The backstory: The documents reveal that Russia has been financing the construction of the pipeline via a TMK-controlled Luxembourg-registered offshore company, Completions Development S.A.R.L., which has paid for the pipes’ delivery and for a significant share of the construction. In addition, Russia-controlled banks (VTB and International Bank for Economic Cooperation), including their subsidiaries operating in Eurozone countries such as VTB Europe, have provided loan support for the implementation of the project. The Bulgarian section of TurkStream would cost around EUR 1.5 billion for the construction. It would also require another EUR 750 million in maintenance causing the project to be loss-making for the first 15 years of its operations. Bulgaria will have to borrow the necessary funds and will depend on Gazprom to recover the investment using the gas transit fees if the company fulfills its obligation to transport 15.7 bcm/yr of gas through the country.

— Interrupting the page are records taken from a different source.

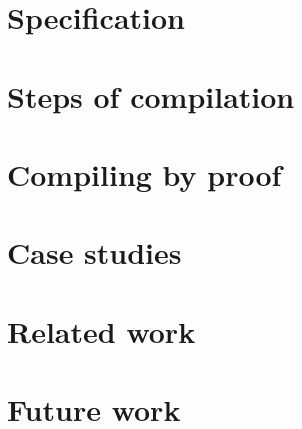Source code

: \documentclass{llncs}
\begin{document}
\section{Specification}
\label{secSpecification}


\section{Steps of compilation}
\label{secImplementation}


\section{Compiling by proof}
\label{secCompilingByProof}


\section{Case studies}
\label{secCaseStudy}



\section{Related work}
\label{secRelatedWork}



\section{Future work}
\label{secFutureWork}






\end{document}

What’s at stake: The TurkStream pipeline will cement Gazprom’s dominant position in the SEE region by:
- booking up to 90% of the Bulgarian national gas transmission system for the next 20 years and thus significantly limiting regional gas trading;
- crowding out alternative LNG and Azeri gas supply from the regional gas transmission network;
- forcing Bulgaria to replace its ship-or-pay transit agreement with Gazprom valid until 2030 with guaranteed annual revenues of more than EUR 700 million in exchange for the new TurkStream transmission contract;
- becoming an effective instrument to feed Russian and local pro-Russian business networks, which are used to engage and capture political figures, energy state-owned enterprises and regulatory institutions to expand the Russian economic and political influence.